Saved entries:
=====

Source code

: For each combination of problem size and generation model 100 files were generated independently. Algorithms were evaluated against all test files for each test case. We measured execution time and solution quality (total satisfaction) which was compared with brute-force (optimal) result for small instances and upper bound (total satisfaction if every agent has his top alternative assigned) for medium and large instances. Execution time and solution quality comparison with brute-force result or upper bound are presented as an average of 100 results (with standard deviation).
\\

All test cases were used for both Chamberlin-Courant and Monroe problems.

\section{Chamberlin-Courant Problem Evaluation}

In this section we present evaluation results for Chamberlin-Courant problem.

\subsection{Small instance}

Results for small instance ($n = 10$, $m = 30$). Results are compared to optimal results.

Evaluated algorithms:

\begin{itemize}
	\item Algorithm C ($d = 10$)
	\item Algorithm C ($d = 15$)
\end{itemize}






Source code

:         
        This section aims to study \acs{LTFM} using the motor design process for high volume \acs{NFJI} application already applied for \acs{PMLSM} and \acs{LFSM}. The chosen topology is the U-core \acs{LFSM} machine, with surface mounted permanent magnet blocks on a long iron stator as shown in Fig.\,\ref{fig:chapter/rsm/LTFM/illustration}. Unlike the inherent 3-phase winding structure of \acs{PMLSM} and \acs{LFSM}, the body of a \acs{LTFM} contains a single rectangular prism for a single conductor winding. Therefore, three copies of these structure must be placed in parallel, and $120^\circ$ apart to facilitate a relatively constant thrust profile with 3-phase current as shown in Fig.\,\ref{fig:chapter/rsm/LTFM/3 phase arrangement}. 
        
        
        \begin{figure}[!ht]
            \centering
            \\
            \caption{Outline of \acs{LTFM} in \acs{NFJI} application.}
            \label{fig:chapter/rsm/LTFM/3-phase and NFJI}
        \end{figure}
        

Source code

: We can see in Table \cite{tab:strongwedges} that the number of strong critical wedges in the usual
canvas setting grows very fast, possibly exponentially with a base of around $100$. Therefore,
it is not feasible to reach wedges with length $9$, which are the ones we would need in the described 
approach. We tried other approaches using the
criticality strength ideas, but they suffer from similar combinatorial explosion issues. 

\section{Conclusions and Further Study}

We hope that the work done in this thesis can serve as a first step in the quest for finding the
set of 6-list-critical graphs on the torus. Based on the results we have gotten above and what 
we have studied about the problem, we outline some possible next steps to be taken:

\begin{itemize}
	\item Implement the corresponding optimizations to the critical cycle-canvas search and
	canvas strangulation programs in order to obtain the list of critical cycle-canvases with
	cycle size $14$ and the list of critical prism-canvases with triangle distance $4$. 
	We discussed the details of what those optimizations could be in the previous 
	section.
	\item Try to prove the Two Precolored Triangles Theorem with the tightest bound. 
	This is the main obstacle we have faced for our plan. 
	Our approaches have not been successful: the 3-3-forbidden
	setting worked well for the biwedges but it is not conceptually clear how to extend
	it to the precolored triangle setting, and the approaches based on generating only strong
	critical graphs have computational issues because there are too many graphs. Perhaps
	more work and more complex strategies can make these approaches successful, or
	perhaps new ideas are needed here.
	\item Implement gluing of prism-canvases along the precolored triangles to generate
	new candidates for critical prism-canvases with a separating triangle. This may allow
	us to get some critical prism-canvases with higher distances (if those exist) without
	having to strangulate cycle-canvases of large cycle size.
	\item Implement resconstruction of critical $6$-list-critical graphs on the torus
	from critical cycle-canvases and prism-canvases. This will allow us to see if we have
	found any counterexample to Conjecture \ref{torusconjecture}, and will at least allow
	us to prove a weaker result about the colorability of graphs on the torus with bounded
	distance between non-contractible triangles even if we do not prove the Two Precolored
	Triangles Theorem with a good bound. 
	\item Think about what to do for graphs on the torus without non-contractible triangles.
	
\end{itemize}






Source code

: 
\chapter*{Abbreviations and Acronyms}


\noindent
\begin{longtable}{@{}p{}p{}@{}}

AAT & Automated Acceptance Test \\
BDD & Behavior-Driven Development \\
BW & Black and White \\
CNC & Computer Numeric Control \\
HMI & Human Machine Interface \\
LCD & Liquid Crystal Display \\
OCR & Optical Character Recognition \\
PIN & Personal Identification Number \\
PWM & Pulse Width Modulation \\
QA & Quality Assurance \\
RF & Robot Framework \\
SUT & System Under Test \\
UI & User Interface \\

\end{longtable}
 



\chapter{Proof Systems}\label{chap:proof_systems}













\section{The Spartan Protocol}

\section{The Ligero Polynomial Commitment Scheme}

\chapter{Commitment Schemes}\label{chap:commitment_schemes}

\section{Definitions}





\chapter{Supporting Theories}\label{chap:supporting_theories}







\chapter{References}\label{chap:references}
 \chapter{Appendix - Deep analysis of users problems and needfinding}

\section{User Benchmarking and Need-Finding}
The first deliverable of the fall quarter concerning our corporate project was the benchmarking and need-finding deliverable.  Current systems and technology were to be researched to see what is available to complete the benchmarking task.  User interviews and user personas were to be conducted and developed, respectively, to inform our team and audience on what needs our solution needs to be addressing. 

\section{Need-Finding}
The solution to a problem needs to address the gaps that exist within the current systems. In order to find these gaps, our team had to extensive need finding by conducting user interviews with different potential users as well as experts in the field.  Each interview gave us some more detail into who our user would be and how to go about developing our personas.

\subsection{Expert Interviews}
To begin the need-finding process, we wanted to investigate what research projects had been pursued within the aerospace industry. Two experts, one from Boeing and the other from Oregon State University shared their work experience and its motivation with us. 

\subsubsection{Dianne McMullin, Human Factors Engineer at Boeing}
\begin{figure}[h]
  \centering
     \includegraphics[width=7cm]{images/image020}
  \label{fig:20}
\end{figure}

=====

Only the lines with "begin" are needed; find them in the records and copy each one.

Response to this exercise:
\begin{itemize}
        \begin{figure}[!ht]
\begin{itemize}
\begin{longtable}{@{}p{}p{}@{}}
To begin the need-finding process, we wanted to investigate what research projects had been pursued within the aerospace industry. Two experts, one from Boeing and the other from Oregon State University shared their work experience and its motivation with us. 
\begin{figure}[h]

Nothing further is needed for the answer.